### Task instructions
Look through the records below and state how many lines carry the string "analysis", adding nothing.

Saved data entries:
----------

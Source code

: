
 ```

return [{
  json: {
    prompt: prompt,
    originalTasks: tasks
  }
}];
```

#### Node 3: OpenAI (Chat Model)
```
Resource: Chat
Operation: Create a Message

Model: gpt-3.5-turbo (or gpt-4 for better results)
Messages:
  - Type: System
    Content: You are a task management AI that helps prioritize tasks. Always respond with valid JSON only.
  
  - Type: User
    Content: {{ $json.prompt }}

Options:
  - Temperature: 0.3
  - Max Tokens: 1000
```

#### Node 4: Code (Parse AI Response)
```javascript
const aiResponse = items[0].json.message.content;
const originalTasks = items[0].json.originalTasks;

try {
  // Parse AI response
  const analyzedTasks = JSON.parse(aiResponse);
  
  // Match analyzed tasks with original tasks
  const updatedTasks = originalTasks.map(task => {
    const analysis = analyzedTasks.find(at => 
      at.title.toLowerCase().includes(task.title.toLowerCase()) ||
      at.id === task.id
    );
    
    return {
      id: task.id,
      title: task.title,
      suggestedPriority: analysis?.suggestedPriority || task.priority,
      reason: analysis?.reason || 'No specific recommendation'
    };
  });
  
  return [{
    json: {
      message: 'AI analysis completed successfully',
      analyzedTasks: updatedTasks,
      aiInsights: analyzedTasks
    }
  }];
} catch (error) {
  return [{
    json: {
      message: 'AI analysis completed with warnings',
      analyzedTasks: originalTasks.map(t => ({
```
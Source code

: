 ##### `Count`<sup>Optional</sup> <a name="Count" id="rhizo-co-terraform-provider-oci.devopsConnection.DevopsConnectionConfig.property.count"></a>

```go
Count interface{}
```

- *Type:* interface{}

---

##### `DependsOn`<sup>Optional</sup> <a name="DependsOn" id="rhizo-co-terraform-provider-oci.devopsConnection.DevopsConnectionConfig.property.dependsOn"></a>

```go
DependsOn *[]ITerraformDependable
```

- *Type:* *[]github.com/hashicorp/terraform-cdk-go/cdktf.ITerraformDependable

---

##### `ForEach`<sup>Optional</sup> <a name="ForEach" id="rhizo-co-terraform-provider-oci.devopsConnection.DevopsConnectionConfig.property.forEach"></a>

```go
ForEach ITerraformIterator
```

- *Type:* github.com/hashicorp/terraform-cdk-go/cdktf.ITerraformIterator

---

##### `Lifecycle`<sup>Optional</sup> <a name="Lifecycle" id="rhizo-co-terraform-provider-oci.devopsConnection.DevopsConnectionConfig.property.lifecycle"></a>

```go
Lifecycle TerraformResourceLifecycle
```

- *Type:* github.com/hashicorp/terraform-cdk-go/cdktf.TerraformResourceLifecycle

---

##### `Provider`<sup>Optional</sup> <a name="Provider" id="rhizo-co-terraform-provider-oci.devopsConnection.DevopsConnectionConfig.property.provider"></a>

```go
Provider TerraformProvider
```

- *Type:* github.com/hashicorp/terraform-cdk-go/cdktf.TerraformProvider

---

----------

### Answer
5